- The Washington Times - Wednesday, April 3, 2002

China's buildup of short-range missiles near its southeastern coast is "threatening" to Taiwan and poses a danger to sea lanes and ports in the region, the Pentagon said yesterday.
"These missiles are clearly designed to project a threatening posture and to try and intimidate the people and the democratically elected government of Taiwan," said Pentagon spokesman Lt. Cmdr. Jeff Davis.
"We're monitoring China's force modernization opposite Taiwan very carefully, including the [Peoples Liberation Armys] growing arsenal of tactical ballistic missiles," he said.
Cmdr. Davis declined to comment directly on a report in yesterday's editions of The Washington Times that Beijing recently added new short-range missiles near Taiwan. "On specific intelligence, we're not going to comment," he said.
China's overall buildup of forces is less a worry than its military modernization effort near Taiwan, he said.

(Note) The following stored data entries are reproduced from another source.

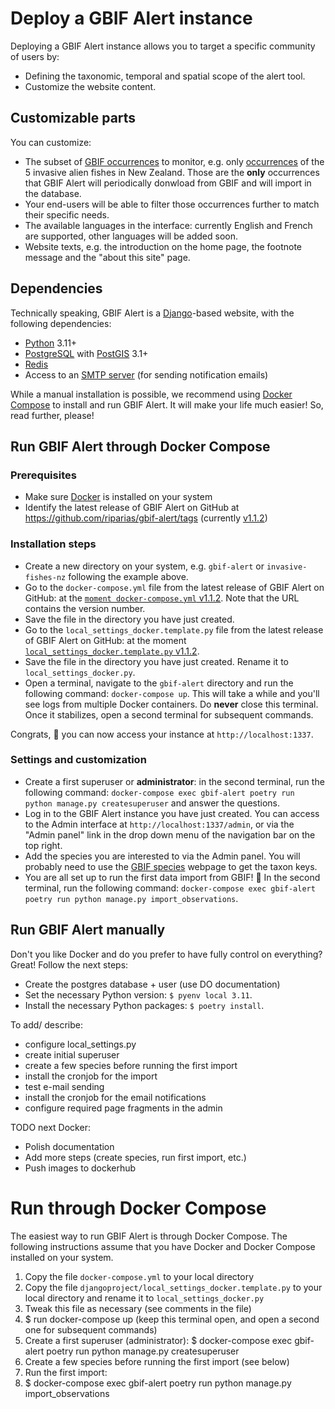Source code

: # Deploy a GBIF Alert instance

Deploying a GBIF Alert instance allows you to target a specific community of users by:
- Defining the taxonomic, temporal and spatial scope of the alert tool.
- Customize the website content.


## Customizable parts

You can customize:

- The subset of [GBIF occurrences](https://www.gbif.org/occurrence/) to monitor, e.g.
only [occurrences](https://www.gbif.org/occurrence/search?country=NZ&taxon_key=2367196&taxon_key=2350580&taxon_key=2362635&taxon_key=2340989&taxon_key=8215487) of the 5 invasive alien fishes in New Zealand. Those are the **only** occurrences that GBIF Alert will periodically donwload from GBIF and will import in the database.
- Your end-users will be able to filter those occurrences further to match their specific needs.
- The available languages in the interface: currently English and French are supported, other languages will be added soon.
- Website texts, e.g. the introduction on the home page, the footnote message and the "about this site" page.


## Dependencies

Technically speaking, GBIF Alert is a [Django](https://www.djangoproject.com/)-based website, with the following dependencies:

- [Python](https://www.python.org/) 3.11+
- [PostgreSQL](https://www.postgresql.org/) with [PostGIS](https://postgis.net/) 3.1+
- [Redis](https://redis.io/)
- Access to an [SMTP server](https://nl.wikipedia.org/wiki/Simple_Mail_Transfer_Protocol) (for sending notification emails)

While a manual installation is possible, we recommend using [Docker Compose](https://docs.docker.com/get-started/08_using_compose/) to install and run GBIF Alert. It will make your life much easier! So, read further, please!


## Run GBIF Alert through Docker Compose

### Prerequisites

- Make sure [Docker](https://docs.docker.com/get-docker/) is installed on your system
- Identify the latest release of GBIF Alert on GitHub at https://github.com/riparias/gbif-alert/tags (currently [v1.1.2](https://github.com/riparias/gbif-alert/releases/tag/v1.1.2))


### Installation steps


- Create a new directory on your system, e.g. `gbif-alert` or `invasive-fishes-nz` following the example above.
- Go to the `docker-compose.yml` file from the latest release of GBIF Alert on GitHub: at the [`moment docker-compose.yml` v1.1.2]( https://github.com/riparias/gbif-alert/blob/v1.1.2/docker-compose.yml). Note that the URL contains the version number.
- Save the file in the directory you have just created.
- Go to the `local_settings_docker.template.py` file from the latest release of GBIF Alert on GitHub: at the moment [`local_settings_docker.template.py` v1.1.2](https://github.com/riparias/gbif-alert/blob/v1.1.2/djangoproject/local_settings_docker.template.py).
- Save the file in the directory you have just created. Rename it to `local_settings_docker.py`.
- Open a terminal, navigate to the `gbif-alert` directory and run the following command: `docker-compose up`. This will take a while and you'll see logs from multiple Docker containers. Do **never** close this terminal. Once it stabilizes, open a second terminal for subsequent commands.

Congrats, 👏 you can now access your instance at `http://localhost:1337`.


### Settings and customization

- Create a first superuser or **administrator**: in the second terminal, run the following command: `docker-compose exec gbif-alert poetry run python manage.py createsuperuser` and answer the questions.
- Log in to the GBIF Alert instance you have just created. You can access to the Admin interface at `http://localhost:1337/admin`, or via the "Admin panel" link in the drop down menu of the navigation bar on the top right.
- Add the species you are interested to via the Admin panel. You will probably need to use the [GBIF species](https://www.gbif.org/species/) webpage to get the taxon keys. 
- You are all set up to run the first data import from GBIF! 🚀 In the second terminal, run the following command: `docker-compose exec gbif-alert poetry run python manage.py import_observations`.


## Run GBIF Alert manually

Don't you like Docker and do you prefer to have fully control on everything? Great! Follow the next steps:

- Create the postgres database + user (use DO documentation)
- Set the necessary Python version: `$ pyenv local 3.11`.
- Install the necessary Python packages: `$ poetry install`.

To add/ describe:

- configure local_settings.py
- create initial superuser
- create a few species before running the first import
- install the cronjob for the import
- test e-mail sending
- install the cronjob for the email notifications
- configure required page fragments in the admin


TODO next Docker:

- Polish documentation
- Add more steps (create species, run first import, etc.)
- Push images to dockerhub

# Run through Docker Compose

The easiest way to run GBIF Alert is through Docker Compose. The following
instructions assume that you have Docker and Docker Compose installed on your
system.

1. Copy the file `docker-compose.yml` to your local directory
2. Copy the file `djangoproject/local_settings_docker.template.py` to your local directory and rename it to `local_settings_docker.py`
3. Tweak this file as necessary (see comments in the file)
2. $ run docker-compose up (keep this terminal open, and open a second one for subsequent commands)
3. Create a first superuser (administrator):
$ docker-compose exec gbif-alert poetry run python manage.py createsuperuser
4. Create a few species before running the first import (see below)
5. Run the first import:
6. $ docker-compose exec gbif-alert poetry run python manage.py import_observations

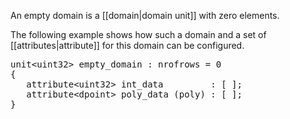 An empty domain is a [[domain|domain unit]] with zero elements.

The following example shows how such a domain and a set of [[attributes|attribute]] for this domain can be configured.

<pre>
unit&lt;uint32&gt; empty_domain : nrofrows = 0
{
   attribute&lt;uint32&gt; int_data         : [ ];
   attribute&lt;dpoint&gt; poly_data (poly) : [ ];
}
</pre>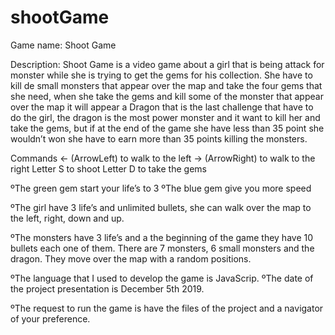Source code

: # shootGame

Game name: Shoot Game

Description:
Shoot Game is a video game about a girl that is being attack for monster while she is trying to get the gems for his collection. She have to kill de small monsters that appear over the map  and take the four gems that she need, when she take the gems and kill some of the monster that appear over the map it will appear a Dragon that is the last challenge that have to do the girl, the dragon is the most power monster and it want to kill her and take the gems, but if at the end of the game she have less than 35 point she wouldn’t won she have to earn more than 35 points killing the monsters.

Commands
<- (ArrowLeft) to walk to the left
-> (ArrowRight) to walk to the right
Letter S to shoot
Letter D to take the gems

ºThe green gem start your life’s to 3
ºThe blue gem give you more speed

ºThe girl have 3 life’s and unlimited bullets, she can walk over the map to the left, right, down and up.

ºThe monsters have 3 life’s and a the beginning of the game they have 10 bullets each one of them. There are 7 monsters, 6 small monsters and the dragon. They move over the map with a random positions.

ºThe language that I used to develop the game is JavaScrip.
ºThe date of the project presentation is December 5th 2019.

ºThe request to run the game is have the files of the project and a navigator of your preference.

"The modernization itself doesn't bother us," Cmdr. Davis said. "China is a major regional power and it's appropriate that it has a military commensurate with its stature," he said.
"What is a concern to us are the things that raise tensions vis-a-vis Taiwan, in particular their missile deployments."
U.S. intelligence officials disclosed to The Times that China in the past three weeks moved some 20 additional CSS-7 short-range ballistic missiles to a base at Yongan, within striking distance of Taiwan.
The missiles are regarded as destabilizing because their presence increases tensions and the danger that an incident could trigger a conflict.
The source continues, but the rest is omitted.